(Dataset entries)
◇ ◇ ◇ ◇ ◇ ◇ ◇

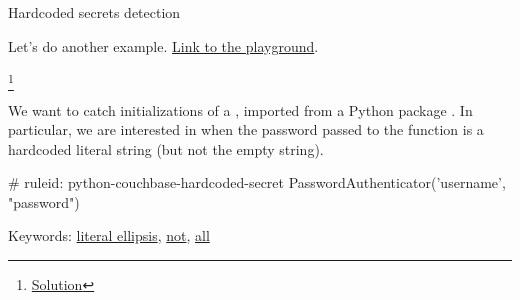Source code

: \documentclass[aspectratio=169, handout]{beamer}
\newenvironment{exercisePage}[1]{
  \begin{minipage}[t][0.4in][t]{\textwidth}
    \Large \term{Exercise:} #1
  \end{minipage}
  \begin{minipage}[t][2.6in][t]{\textwidth}
}{
  \end{minipage}
}
\newcommand\blfootnote[1]{
    \begingroup
    \renewcommand\thefootnote{}\footnote{#1}
    \addtocounter{footnote}{-1}
    \endgroup
}
\newcommand\solutionLink[1]{
  \blfootnote{\color{blue}\href{#1}{Solution}}
}
\newcommand\patternNotLink[1][]{{\color{blue}\href{https://semgrep.dev/docs/writing-rules/rule-syntax\#pattern-not}{not}}}
\newcommand\patternAllLink[1][]{{\color{blue}\href{https://semgrep.dev/docs/writing-rules/rule-syntax\#patterns}{all}}}
\newcommand\literalEllipsisLink[1][]{{\color{blue}\href{https://semgrep.dev/docs/writing-rules/pattern-syntax\#strings}{literal ellipsis}}}
\begin{document}


\begin{frame}[fragile]
  \begin{exercisePage}{Hardcoded secrets detection}

  Let's do another example. {\color{blue}\href{https://semgrep.dev/playground/r/QrUWj3A/semgrep.find-unverified-transactions-exercise}{Link to the playground}}.
  \solutionLink{https://semgrep.dev/playground/r/4bURwNG/semgrep.find-unverified-transactions-exercise-solution}

  \vspace{\fill}

  We want to catch initializations of a , imported
  from a Python package . In particular, we are interested in
  when the password passed to the function is a hardcoded literal string (but not the empty string).

  \vspace{\fill}


  \vspace{\fill}

  \begin{codeblock}
    # ruleid: python-couchbase-hardcoded-secret
    PasswordAuthenticator('username', "password")
  \end{codeblock}

  \vspace{\fill}

  Keywords: \literalEllipsisLink, \patternNotLink, \patternAllLink
  \end{exercisePage}
\end{frame}
\end{document}
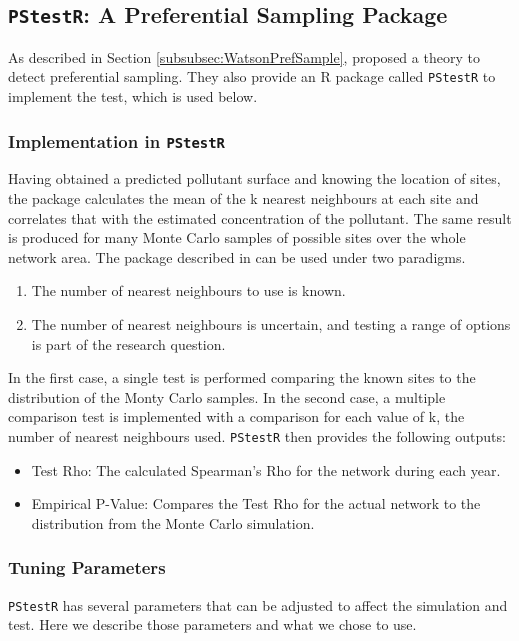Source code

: \subsection{\texttt{PStestR}: A Preferential Sampling Package}
\label{subsec:prefsamppkg}

As described in Section \ref{subsubsec:WatsonPrefSample}, \citet{watson2020} proposed a theory to detect preferential sampling.  They also provide an R package called \texttt{PStestR} to implement the test, which is used below.

\subsubsection*{Implementation in \texttt{PStestR}}
\label{subsubsec:implementation}
Having obtained a predicted pollutant surface and knowing the location of sites, the package calculates the mean of the \gls{k} nearest neighbours at each site and correlates that with the estimated concentration of the pollutant. The same result is produced for many Monte Carlo samples of possible sites over the whole network area.
The package described in \cite{watson2020} can be used under two paradigms. 
\begin{enumerate}
	\item The number of nearest neighbours to use is known.
	\item The number of nearest neighbours is uncertain, and testing a range of options is part of the research question.
\end{enumerate}
In the first case, a single test is performed comparing the known sites to the distribution of the Monty Carlo samples.  In the second case, a multiple comparison test is implemented with a comparison for each value of \gls{k}, the number of nearest neighbours used.  \texttt{PStestR} then provides the following outputs:
\begin{itemize}
	\item Test Rho:  The calculated Spearman's Rho for the network during each year.
	\item Empirical P-Value:  Compares the Test Rho for the actual network to the distribution from the Monte Carlo simulation.
\end{itemize}

\subsubsection*{Tuning Parameters}
\label{subsubsec:tuneparameters}
\texttt{PStestR} has several parameters that can be adjusted to affect the simulation and test.  Here we describe those parameters and what we chose to use.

◇ ◇ ◇ ◇ ◇ ◇ ◇

Show all lines from the entries that hold "docs".

▶ **Response to the exercise**:
\newcommand\patternNotLink[1][]{{\color{blue}\href{https://semgrep.dev/docs/writing-rules/rule-syntax\#pattern-not}{not}}}
\newcommand\patternAllLink[1][]{{\color{blue}\href{https://semgrep.dev/docs/writing-rules/rule-syntax\#patterns}{all}}}
\newcommand\literalEllipsisLink[1][]{{\color{blue}\href{https://semgrep.dev/docs/writing-rules/pattern-syntax\#strings}{literal ellipsis}}}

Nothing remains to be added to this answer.